(DATA SECTION)
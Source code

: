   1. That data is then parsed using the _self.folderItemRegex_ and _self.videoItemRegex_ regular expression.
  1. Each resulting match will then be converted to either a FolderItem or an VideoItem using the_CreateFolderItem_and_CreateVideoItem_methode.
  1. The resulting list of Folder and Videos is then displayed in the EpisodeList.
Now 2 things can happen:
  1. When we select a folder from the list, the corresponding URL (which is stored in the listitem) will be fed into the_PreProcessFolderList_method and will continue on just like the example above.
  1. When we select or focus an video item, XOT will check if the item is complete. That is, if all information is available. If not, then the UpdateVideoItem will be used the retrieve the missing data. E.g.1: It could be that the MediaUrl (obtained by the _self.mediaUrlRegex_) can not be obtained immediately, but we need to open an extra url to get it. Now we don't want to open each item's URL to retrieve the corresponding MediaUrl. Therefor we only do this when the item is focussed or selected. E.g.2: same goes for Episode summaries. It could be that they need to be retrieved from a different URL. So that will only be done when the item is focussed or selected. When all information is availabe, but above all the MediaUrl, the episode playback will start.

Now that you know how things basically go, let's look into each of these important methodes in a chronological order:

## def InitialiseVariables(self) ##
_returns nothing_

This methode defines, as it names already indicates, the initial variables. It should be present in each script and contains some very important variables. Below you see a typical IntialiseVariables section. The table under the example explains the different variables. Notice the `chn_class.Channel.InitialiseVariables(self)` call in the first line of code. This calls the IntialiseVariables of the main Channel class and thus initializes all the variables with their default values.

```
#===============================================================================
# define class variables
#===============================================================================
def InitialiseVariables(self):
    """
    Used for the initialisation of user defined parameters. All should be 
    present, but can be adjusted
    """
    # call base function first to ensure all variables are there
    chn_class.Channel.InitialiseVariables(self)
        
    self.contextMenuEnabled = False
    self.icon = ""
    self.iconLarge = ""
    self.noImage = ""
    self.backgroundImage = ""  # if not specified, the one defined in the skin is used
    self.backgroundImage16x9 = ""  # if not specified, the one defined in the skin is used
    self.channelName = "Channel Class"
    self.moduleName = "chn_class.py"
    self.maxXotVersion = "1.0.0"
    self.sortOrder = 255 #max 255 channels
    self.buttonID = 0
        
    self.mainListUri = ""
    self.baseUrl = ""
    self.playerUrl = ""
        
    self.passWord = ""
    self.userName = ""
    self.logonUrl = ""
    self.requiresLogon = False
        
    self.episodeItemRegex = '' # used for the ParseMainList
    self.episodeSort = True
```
(End DATA SECTION)
Reproduce the material verbatim, line by line.

EXPECTED ANSWER ▸
Source code

:   1. That data is then parsed using the _self.folderItemRegex_ and _self.videoItemRegex_ regular expression.
  1. Each resulting match will then be converted to either a FolderItem or an VideoItem using the_CreateFolderItem_and_CreateVideoItem_methode.
  1. The resulting list of Folder and Videos is then displayed in the EpisodeList.
Now 2 things can happen:
  1. When we select a folder from the list, the corresponding URL (which is stored in the listitem) will be fed into the_PreProcessFolderList_method and will continue on just like the example above.
  1. When we select or focus an video item, XOT will check if the item is complete. That is, if all information is available. If not, then the UpdateVideoItem will be used the retrieve the missing data. E.g.1: It could be that the MediaUrl (obtained by the _self.mediaUrlRegex_) can not be obtained immediately, but we need to open an extra url to get it. Now we don't want to open each item's URL to retrieve the corresponding MediaUrl. Therefor we only do this when the item is focussed or selected. E.g.2: same goes for Episode summaries. It could be that they need to be retrieved from a different URL. So that will only be done when the item is focussed or selected. When all information is availabe, but above all the MediaUrl, the episode playback will start.

Now that you know how things basically go, let's look into each of these important methodes in a chronological order:

## def InitialiseVariables(self) ##
_returns nothing_

This methode defines, as it names already indicates, the initial variables. It should be present in each script and contains some very important variables. Below you see a typical IntialiseVariables section. The table under the example explains the different variables. Notice the `chn_class.Channel.InitialiseVariables(self)` call in the first line of code. This calls the IntialiseVariables of the main Channel class and thus initializes all the variables with their default values.

```
#===============================================================================
# define class variables
#===============================================================================
def InitialiseVariables(self):
    """
    Used for the initialisation of user defined parameters. All should be 
    present, but can be adjusted
    """
    # call base function first to ensure all variables are there
    chn_class.Channel.InitialiseVariables(self)
        
    self.contextMenuEnabled = False
    self.icon = ""
    self.iconLarge = ""
    self.noImage = ""
    self.backgroundImage = ""  # if not specified, the one defined in the skin is used
    self.backgroundImage16x9 = ""  # if not specified, the one defined in the skin is used
    self.channelName = "Channel Class"
    self.moduleName = "chn_class.py"
    self.maxXotVersion = "1.0.0"
    self.sortOrder = 255 #max 255 channels
    self.buttonID = 0
        
    self.mainListUri = ""
    self.baseUrl = ""
    self.playerUrl = ""
        
    self.passWord = ""
    self.userName = ""
    self.logonUrl = ""
    self.requiresLogon = False
        
    self.episodeItemRegex = '' # used for the ParseMainList
    self.episodeSort = True
```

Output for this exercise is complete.